We went with Ronnie who looked at it as a musical trying to be a movie, as manifested by the many gory scenes. For her money the film was not a success. For me, I imagine myself to be Sondheim and would be thrilled to have had such a terrific realization of my music firmly fixed in a visual medium.

The music from the film was terrific of course. I couldn’t identify all of the underscore. It is perhaps underscore from the musical that didn’t make it to the recording, but I wondered whether Sondheim had done some of it fresh. It was all brilliantly orchestrated by Jonathan Tunick.
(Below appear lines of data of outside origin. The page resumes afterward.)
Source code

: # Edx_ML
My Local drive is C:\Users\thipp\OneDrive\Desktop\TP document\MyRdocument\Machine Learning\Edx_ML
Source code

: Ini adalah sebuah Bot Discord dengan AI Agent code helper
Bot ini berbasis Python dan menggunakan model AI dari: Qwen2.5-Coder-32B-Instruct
I was proud of Johnny Depp and Helen Bonham Carter for doing such good performances in the film. Carter’s voice seemed a bit meek and I was momentarily horrified thinking a whole new generation of Sweeney lovers would grow up knowing HER performance, and not someone like Angela Lansbury. I realized that I was starting to sound like an old fart so I’m learning to live with Helen’s fine performance.
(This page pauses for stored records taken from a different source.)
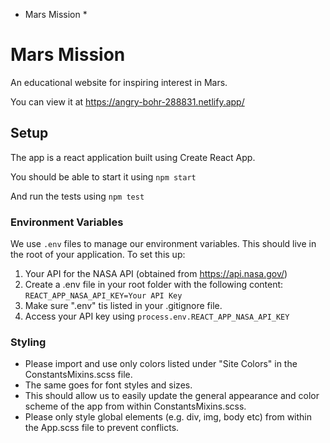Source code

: * Mars Mission *

# Mars Mission

An educational website for inspiring interest in Mars.

You can view it at https://angry-bohr-288831.netlify.app/

## Setup
The app is a react application built using Create React App.

You should be able to start it using 
`npm start`

And run the tests using
`npm test`

### Environment Variables
We use `.env` files to manage our environment variables. This should live in the root of your application.
To set this up:
1. Your API for the NASA API (obtained from https://api.nasa.gov/)
2. Create a .env file in your root folder with the following content:
        `REACT_APP_NASA_API_KEY=Your API Key`
4. Make sure ".env" tis listed in your .gitignore file.
5. Access your API key using `process.env.REACT_APP_NASA_API_KEY`

### Styling
- Please import and use only colors listed under "Site Colors" in the ConstantsMixins.scss file.
- The same goes for font styles and sizes.
- This should allow us to easily update the general appearance and color scheme of the app from within ConstantsMixins.scss.
- Please only style global elements (e.g. div, img, body etc) from within the App.scss file to prevent conflicts.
After going on about what great music it all was, I realized that many people will have a hard time getting through the gore to find the music. And when I tell people how much I love this film, I don’t mean to be saying I LIKE this twisted character and what he does, I just love the music in the film.
This music is, musically, everything I would want from a smart musical. [“Smart” as opposed to a populist musical like a Disney musical, with that pre-canned Disney sound.] As I listen to the music, I hear influences from many of my favorite composers — Ravel or Puccini or Stravinsky. I don’t hear any explicit influence from his old teacher [Milton Babbitt], but I hear Lenny, and I hear Bizet’s “Carmen.”

If I were to articulate my greatest goal as a composer, it would be to compose large scale pieces in the tradition of “Carmen,” “West Side Story,” and “Sweeney Todd.” The mix of popular music and so-called classical music in all three is thrilling to me.